The first line of the data below and every line after it, through the one with "The tracks that", must be transcribed without change.

Data excerpts:
>>>>>

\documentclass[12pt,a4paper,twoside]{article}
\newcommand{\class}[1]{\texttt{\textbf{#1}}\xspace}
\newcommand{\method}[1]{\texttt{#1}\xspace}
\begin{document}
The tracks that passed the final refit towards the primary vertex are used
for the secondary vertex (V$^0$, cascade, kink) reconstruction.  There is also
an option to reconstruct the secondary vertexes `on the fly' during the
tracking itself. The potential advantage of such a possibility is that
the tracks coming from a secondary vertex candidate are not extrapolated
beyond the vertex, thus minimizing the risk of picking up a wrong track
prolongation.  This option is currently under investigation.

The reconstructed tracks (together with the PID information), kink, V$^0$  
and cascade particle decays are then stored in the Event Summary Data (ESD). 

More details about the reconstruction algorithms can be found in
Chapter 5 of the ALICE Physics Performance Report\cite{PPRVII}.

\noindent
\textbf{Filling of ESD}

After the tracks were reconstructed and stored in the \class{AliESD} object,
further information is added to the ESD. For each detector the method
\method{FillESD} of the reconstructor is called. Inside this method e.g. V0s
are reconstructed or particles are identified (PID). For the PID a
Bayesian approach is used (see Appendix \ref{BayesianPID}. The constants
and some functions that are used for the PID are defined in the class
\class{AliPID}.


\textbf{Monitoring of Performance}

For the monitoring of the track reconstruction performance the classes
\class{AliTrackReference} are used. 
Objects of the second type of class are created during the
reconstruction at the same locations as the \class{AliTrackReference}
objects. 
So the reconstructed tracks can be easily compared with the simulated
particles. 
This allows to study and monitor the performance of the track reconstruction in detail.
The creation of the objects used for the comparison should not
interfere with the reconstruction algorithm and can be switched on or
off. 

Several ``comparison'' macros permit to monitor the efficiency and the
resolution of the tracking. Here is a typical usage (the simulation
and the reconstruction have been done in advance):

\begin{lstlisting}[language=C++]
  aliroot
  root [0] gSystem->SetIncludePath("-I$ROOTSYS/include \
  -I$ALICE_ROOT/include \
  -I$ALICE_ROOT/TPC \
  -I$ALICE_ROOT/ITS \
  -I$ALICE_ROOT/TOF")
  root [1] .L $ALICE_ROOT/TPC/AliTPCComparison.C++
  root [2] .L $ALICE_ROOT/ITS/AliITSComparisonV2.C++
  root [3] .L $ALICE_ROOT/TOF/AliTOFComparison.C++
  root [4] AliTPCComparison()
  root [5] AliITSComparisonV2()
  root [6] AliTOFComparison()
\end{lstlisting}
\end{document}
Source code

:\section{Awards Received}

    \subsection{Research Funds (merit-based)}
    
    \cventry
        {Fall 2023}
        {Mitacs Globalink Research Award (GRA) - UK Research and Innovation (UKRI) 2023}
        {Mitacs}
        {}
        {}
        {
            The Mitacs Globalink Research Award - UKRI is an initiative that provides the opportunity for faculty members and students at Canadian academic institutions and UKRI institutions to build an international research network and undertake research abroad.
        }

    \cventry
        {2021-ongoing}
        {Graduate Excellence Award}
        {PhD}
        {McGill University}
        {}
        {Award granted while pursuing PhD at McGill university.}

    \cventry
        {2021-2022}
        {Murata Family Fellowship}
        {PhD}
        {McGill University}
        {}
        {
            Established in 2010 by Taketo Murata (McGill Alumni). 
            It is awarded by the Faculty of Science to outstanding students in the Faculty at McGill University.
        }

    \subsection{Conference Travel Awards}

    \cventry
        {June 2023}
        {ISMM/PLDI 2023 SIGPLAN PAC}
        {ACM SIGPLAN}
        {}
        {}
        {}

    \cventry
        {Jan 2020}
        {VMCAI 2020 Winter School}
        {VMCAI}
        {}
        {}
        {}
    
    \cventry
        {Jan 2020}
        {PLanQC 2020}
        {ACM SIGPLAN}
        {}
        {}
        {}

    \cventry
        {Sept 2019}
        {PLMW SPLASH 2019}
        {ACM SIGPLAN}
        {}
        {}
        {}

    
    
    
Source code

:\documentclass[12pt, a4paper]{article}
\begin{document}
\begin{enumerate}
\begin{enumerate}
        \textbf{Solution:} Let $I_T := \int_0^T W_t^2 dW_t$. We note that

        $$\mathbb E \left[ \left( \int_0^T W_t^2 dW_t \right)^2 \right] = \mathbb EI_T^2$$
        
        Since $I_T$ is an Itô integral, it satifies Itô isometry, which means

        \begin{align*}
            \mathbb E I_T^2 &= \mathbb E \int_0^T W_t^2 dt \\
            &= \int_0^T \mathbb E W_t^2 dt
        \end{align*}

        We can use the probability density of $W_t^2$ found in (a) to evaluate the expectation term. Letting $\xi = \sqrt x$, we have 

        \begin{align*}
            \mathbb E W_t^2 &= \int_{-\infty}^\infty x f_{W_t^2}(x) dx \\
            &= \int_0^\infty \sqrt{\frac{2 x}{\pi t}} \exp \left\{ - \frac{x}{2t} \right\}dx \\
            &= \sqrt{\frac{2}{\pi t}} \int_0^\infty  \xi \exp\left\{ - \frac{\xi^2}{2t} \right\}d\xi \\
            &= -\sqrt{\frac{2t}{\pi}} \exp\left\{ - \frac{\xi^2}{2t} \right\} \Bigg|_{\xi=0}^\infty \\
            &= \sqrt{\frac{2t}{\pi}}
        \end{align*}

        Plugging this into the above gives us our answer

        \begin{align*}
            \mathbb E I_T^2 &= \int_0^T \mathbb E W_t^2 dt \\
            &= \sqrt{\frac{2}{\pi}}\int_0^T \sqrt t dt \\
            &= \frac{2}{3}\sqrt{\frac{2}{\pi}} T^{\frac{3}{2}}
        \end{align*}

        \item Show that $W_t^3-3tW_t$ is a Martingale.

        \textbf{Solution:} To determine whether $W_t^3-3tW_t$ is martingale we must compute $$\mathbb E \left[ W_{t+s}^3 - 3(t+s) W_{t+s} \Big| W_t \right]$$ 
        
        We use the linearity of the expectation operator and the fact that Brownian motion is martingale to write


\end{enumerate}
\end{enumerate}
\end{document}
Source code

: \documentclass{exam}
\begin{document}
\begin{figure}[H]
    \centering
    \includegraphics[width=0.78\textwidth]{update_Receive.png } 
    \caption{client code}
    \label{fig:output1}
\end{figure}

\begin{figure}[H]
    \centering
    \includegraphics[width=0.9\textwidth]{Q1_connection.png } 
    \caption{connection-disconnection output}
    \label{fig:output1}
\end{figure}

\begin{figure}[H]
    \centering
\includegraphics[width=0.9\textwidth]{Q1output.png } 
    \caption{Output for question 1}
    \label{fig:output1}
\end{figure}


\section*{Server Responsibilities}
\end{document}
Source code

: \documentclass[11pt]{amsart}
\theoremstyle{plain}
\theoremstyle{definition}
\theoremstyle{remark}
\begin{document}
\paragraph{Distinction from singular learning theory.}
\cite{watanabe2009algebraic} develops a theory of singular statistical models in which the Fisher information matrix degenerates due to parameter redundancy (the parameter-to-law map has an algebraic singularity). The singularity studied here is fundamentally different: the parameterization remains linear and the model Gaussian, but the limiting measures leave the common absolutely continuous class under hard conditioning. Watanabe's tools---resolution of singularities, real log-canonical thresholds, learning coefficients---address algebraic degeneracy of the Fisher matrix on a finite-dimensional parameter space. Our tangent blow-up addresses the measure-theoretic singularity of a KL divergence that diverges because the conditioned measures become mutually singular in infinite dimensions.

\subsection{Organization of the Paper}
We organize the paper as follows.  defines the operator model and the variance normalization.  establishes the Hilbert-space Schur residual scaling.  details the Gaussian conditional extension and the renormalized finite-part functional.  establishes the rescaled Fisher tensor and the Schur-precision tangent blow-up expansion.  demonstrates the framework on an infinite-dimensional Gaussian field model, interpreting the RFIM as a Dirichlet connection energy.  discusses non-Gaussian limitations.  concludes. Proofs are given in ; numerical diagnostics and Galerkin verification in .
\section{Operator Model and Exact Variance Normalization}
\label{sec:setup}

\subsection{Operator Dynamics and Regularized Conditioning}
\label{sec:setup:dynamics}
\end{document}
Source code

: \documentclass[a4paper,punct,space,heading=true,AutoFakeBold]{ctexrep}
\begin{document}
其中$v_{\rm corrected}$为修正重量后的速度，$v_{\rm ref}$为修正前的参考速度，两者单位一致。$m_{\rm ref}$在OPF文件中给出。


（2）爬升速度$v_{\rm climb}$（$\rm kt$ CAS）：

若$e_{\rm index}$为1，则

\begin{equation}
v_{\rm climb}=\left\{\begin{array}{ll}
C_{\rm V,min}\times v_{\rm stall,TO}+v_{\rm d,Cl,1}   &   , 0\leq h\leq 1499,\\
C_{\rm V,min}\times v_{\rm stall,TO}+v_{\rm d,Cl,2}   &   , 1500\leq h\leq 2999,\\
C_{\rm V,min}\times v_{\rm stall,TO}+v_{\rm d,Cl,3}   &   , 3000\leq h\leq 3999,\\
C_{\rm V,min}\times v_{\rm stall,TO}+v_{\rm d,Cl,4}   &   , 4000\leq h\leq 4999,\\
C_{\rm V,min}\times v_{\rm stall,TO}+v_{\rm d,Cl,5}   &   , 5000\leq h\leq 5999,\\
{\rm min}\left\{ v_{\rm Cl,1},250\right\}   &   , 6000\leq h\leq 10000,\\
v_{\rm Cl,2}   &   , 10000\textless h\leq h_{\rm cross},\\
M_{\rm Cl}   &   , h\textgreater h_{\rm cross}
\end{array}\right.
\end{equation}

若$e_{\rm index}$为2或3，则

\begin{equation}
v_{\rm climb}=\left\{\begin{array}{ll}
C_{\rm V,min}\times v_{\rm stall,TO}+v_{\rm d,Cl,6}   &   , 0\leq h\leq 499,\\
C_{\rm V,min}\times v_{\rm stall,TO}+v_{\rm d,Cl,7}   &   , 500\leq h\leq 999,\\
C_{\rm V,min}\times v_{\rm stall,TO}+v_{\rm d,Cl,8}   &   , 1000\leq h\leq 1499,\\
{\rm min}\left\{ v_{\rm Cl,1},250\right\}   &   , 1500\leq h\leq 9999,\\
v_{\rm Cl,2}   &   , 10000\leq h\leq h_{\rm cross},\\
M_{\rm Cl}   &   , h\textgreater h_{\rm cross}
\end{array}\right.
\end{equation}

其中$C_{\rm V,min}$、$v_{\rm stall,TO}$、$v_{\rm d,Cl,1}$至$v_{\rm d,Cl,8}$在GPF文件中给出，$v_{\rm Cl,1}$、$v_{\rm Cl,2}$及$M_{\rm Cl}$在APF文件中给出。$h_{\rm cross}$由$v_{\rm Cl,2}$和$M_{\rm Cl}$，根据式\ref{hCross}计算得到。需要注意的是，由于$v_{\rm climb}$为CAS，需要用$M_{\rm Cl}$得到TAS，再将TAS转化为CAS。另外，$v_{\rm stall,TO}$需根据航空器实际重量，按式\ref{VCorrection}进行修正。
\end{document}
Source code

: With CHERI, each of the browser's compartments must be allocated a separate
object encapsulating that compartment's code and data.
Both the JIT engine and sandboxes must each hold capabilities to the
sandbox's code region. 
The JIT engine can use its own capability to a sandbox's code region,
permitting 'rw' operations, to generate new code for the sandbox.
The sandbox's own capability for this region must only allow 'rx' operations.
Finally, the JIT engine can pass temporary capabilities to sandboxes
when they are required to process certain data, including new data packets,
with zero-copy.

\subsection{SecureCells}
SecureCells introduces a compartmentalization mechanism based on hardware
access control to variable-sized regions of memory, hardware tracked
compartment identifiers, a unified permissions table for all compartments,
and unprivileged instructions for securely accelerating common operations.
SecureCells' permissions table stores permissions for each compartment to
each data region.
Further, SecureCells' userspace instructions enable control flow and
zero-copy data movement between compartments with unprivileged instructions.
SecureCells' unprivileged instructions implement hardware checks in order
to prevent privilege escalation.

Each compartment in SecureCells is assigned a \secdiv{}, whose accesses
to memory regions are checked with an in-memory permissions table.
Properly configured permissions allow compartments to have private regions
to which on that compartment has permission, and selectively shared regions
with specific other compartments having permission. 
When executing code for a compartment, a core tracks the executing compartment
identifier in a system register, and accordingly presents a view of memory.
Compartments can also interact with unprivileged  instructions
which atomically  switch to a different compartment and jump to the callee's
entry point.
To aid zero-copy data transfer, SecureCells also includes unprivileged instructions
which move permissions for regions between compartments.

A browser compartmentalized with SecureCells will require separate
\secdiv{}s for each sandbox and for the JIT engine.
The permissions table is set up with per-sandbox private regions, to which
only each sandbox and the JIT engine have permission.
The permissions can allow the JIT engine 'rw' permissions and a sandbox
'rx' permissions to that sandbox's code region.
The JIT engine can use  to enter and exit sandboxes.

<<<<<

* [Answer box]:
\documentclass[12pt,a4paper,twoside]{article}
\newcommand{\class}[1]{\texttt{\textbf{#1}}\xspace}
\newcommand{\method}[1]{\texttt{#1}\xspace}
\begin{document}
The tracks that passed the final refit towards the primary vertex are used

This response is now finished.